Kristoff won stage one of the 2020 Tour de France, a year after a disappointing campaign (Image: SWpix.com)

R: What was your most cherished victory?

AK: I would say the Monuments stand out. They are such big events, the biggest race in their countries, and maybe Flanders, since I raced a lot in Belgium, stands out for me. The Sanremo victory is my only victory in Italy and it was also my first Monument. So back then, it was by far the biggest. But at least in the way Flanders was raced, it stands out compared to Sanremo more — I was more active and in the front so it was a cooler victory.

At Sanremo I didn't do anything spectacular, right? I pressed on the Poggio and I won the sprint — I didn't do anything else. It's difficult to win for sure, especially if you're not fast, but  now they are attacking earlier and going really fast. I kind of gave it up in the last couple of years because it was too fast.

R: If you could replay one race differently in your career, which one would it be?

AK: I don't really know what I should have done differently, but in the Worlds in Bergen in 2017, I was second. It was so close, it was really marginal. If I could have taken the win there, then it would have been the biggest. I was centimetres away from the biggest I ever achieved. It's small margins.

R: Do you feel a sense of responsibility for helping the next generation of Norwegian riders with your co-ownership of Team Drali-Repsol?

AK: Now I have a little bit more time, we can use my name. I can talk a bit to sponsors and the guys if they need some advice. It's local to me, in my city, so it's easy for me, if they need me in the office or something to talk with somebody I can easily drop by.

R: And the idea is to have a pathway for Norwegian riders?

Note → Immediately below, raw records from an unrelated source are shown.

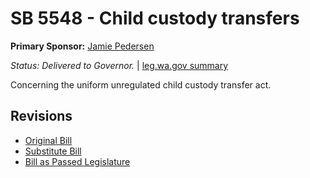 # SB 5548 - Child custody transfers
**Primary Sponsor:** [Jamie Pedersen](/person/leg/jamie.pedersen.md)

*Status: Delivered to Governor.* | [leg.wa.gov summary](https://app.leg.wa.gov/billsummary?BillNumber=5548&Year=2021)

Concerning the uniform unregulated child custody transfer act.

## Revisions
* [Original Bill](1/)
* [Substitute Bill](S/)
* [Bill as Passed Legislature](S.PL/)
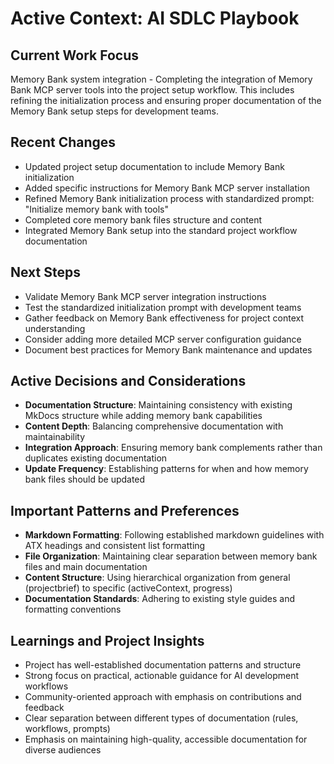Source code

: # Active Context: AI SDLC Playbook

## Current Work Focus
Memory Bank system integration - Completing the integration of Memory Bank MCP server tools into the project setup workflow. This includes refining the initialization process and ensuring proper documentation of the Memory Bank setup steps for development teams.

## Recent Changes
- Updated project setup documentation to include Memory Bank initialization
- Added specific instructions for Memory Bank MCP server installation
- Refined Memory Bank initialization process with standardized prompt: "Initialize memory bank with tools"
- Completed core memory bank files structure and content
- Integrated Memory Bank setup into the standard project workflow documentation

## Next Steps
- Validate Memory Bank MCP server integration instructions
- Test the standardized initialization prompt with development teams
- Gather feedback on Memory Bank effectiveness for project context understanding
- Consider adding more detailed MCP server configuration guidance
- Document best practices for Memory Bank maintenance and updates

## Active Decisions and Considerations
- **Documentation Structure**: Maintaining consistency with existing MkDocs structure while adding memory bank capabilities
- **Content Depth**: Balancing comprehensive documentation with maintainability
- **Integration Approach**: Ensuring memory bank complements rather than duplicates existing documentation
- **Update Frequency**: Establishing patterns for when and how memory bank files should be updated

## Important Patterns and Preferences
- **Markdown Formatting**: Following established markdown guidelines with ATX headings and consistent list formatting
- **File Organization**: Maintaining clear separation between memory bank files and main documentation
- **Content Structure**: Using hierarchical organization from general (projectbrief) to specific (activeContext, progress)
- **Documentation Standards**: Adhering to existing style guides and formatting conventions

## Learnings and Project Insights
- Project has well-established documentation patterns and structure
- Strong focus on practical, actionable guidance for AI development workflows
- Community-oriented approach with emphasis on contributions and feedback
- Clear separation between different types of documentation (rules, workflows, prompts)
- Emphasis on maintaining high-quality, accessible documentation for diverse audiences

AK: Yeah, it's for the guys who are not ready after the juniors to go into the WorldTour. Not everyone is ready straight from Juniors — I was not. So it’s to have a team in Norway so that the riders can stay in Norway and they don't need to pay for their own bikes and stuff. There are many of these developmental teams in Europe and it was easy to lose Norwegian talents. They might go straight to Visma, for example.

R: What was your favourite post race meal?

AK: I enjoyed it in the USA and Canada, they have some really nice meals with a lot of calories, like milk shakes and burgers and stuff. After Quebec one year, we went for some buffalo steak. The rest of the team were eating super strict, like some rice, and we went out and ate some buffalo.

R: Would you choose Roubaix cobbles or Flanders bergs?

AK: For me, I was always better in Flanders bergs. I have three podiums in Flanders, so I think it suited me better. 

R: Do you like the bergs or is it just that you prefer them to the flat cobbles?

AK: I don't like the flat cobbles, to be honest. It's really not fun.